Do you set a proper fullscreen video mode? Unless you set a fullscreen mode with the exact same format as your back buffer surface, Windows has to convert your frame to whatever format the screen uses (probably 24-bit RGB) on each flip, which is costly.
Getting to vesa/svga modes from v8086
Virtual mode is basically a CPU emulation mode for real mode code. You still need to explicitly switch to it before calling any real mode code (like BIOS interrupts).
Well I use SDL1 so I assume it does it right. I ask for [email protected]/* */ and that's the resolution and colour depth I have on windows98. Still, the performance is exactly the same whether I have a window or fullscreen
It only does it right if you ask it right. How do you create the window and set video mode? How do you put your frame onto the screen?
gFrameBuffer = SDL_SetVideoMode(640, 480, 8, SDL_SWSURFACE | SDL_FULLSCREEN);
Then the game draws shit into gFrameBuffer and at the end
SDL_Flip(gFrameBuffer);
If I replace SDL_Flip with simple memcpy to some buffer in ram it works about 2 times faster. I looked up the SDL1 source and it doesn't seem to do anything bad, it just uses the window API to put the stuff on the screen which seems to slow things down.
Then don't use Windows at all, do it pure DOS. You're coming at this from a modern mindset where everything needs a driver, but back then the hardware was the API. If you're using VESA BIOS and the original SoundBlaster then you don't need anything other than disk access. The additional effort in DOS extenders was staying compatible with other software like Windows, it was literally harder than not bothering with compatibility (see: Ultima 7).
But it sounds like you'd be /way/ better off with SDL on Linux if there's not a reason you absolutely needed DOS or Windows. You could even have the whole 'distro' packaged as an executable that bootstraps from DOS using loadlin. I did that a long time ago for a demo using svgalib and mikmod. IIRC I had it boot directly to my code rather than init so I was the only program running.

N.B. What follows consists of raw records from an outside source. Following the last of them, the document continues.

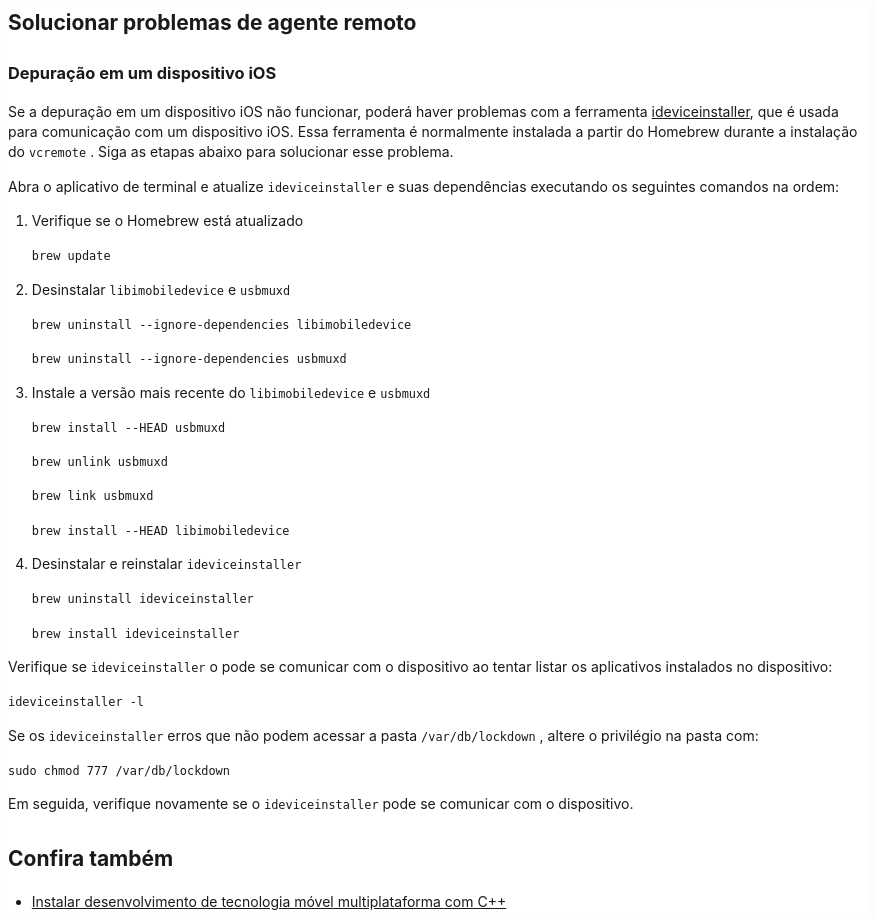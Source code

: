 ## <a name="troubleshoot-the-remote-agent"></a>Solucionar problemas de agente remoto

### <a name="debugging-on-an-ios-device"></a>Depuração em um dispositivo iOS

Se a depuração em um dispositivo iOS não funcionar, poderá haver problemas com a ferramenta [ideviceinstaller](https://github.com/libimobiledevice/ideviceinstaller), que é usada para comunicação com um dispositivo iOS. Essa ferramenta é normalmente instalada a partir do Homebrew durante a instalação do `vcremote` . Siga as etapas abaixo para solucionar esse problema.

Abra o aplicativo de terminal e atualize `ideviceinstaller` e suas dependências executando os seguintes comandos na ordem:

1. Verifique se o Homebrew está atualizado

   `brew update`

1. Desinstalar `libimobiledevice` e `usbmuxd`

   `brew uninstall --ignore-dependencies libimobiledevice`

   `brew uninstall --ignore-dependencies usbmuxd`

1. Instale a versão mais recente do `libimobiledevice` e `usbmuxd`

   `brew install --HEAD usbmuxd`

   `brew unlink usbmuxd`

   `brew link usbmuxd`

   `brew install --HEAD libimobiledevice`

1. Desinstalar e reinstalar `ideviceinstaller`

   `brew uninstall ideviceinstaller`

   `brew install ideviceinstaller`

Verifique se `ideviceinstaller` o pode se comunicar com o dispositivo ao tentar listar os aplicativos instalados no dispositivo:

`ideviceinstaller -l`

Se os `ideviceinstaller` erros que não podem acessar a pasta `/var/db/lockdown` , altere o privilégio na pasta com:

`sudo chmod 777 /var/db/lockdown`

Em seguida, verifique novamente se o `ideviceinstaller` pode se comunicar com o dispositivo.

## <a name="see-also"></a>Confira também

- [Instalar desenvolvimento de tecnologia móvel multiplataforma com C++](../cross-platform/install-visual-cpp-for-cross-platform-mobile-development.md)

I wanted to do something like that. Can you say some more ? I want the svga lib since sdl supports that. Would I get .mod playback?
Start by getting a feel for Linux. A basic Debian install with no X11 for example. You'd be doing video through SDL/svgalib which is pretty direct and will map the ram for you. Audio would be through ALSA and is again pretty direct. You could either mix it yourself like in DOS or use a library that takes care of the mixing. You might like OpenAL as the interface is very much like doing SoundBlaster coding but with two buffers rather than autoinit DMA and it's low faggotry unlike gstreamer. If doing it yourself, be aware that mixing well is a surprisingly difficult math problem and you might be surprised how far away from the quality you expect today your own efforts will be.
Next make a stripped down Linux distro that just includes your program and dependencies. Embedded tutorials will help but getting it really small is a dark art. But you probably don't need really small anyway - a 64MiB squashfs partition is enough for a full debootstrap without stripping anything. Just make sure it's not running other services that could steal your CPU time.
Then look into booting the resulting blob via loadlin. I last did that like 20 years ago so you'll need to look into it. Note that you'll need to reboot afterwards as it completely replaces DOS but that's probably fine for you.
Btw, the advantage is that you'll have an entirely modern 'stack' and toolset to do programs for old computers. Doing real DOS development is not nearly as easy. I'm 39 and used to do some demoscene stuff back then and had a lot of fun, but holy shit are you guys spoiled today with the stuff you have available.
Let's pretend someone booted freeDOS. How would you go about finding hardware memory adresses for components like a ssd or a special hard disk? To write a driver that is.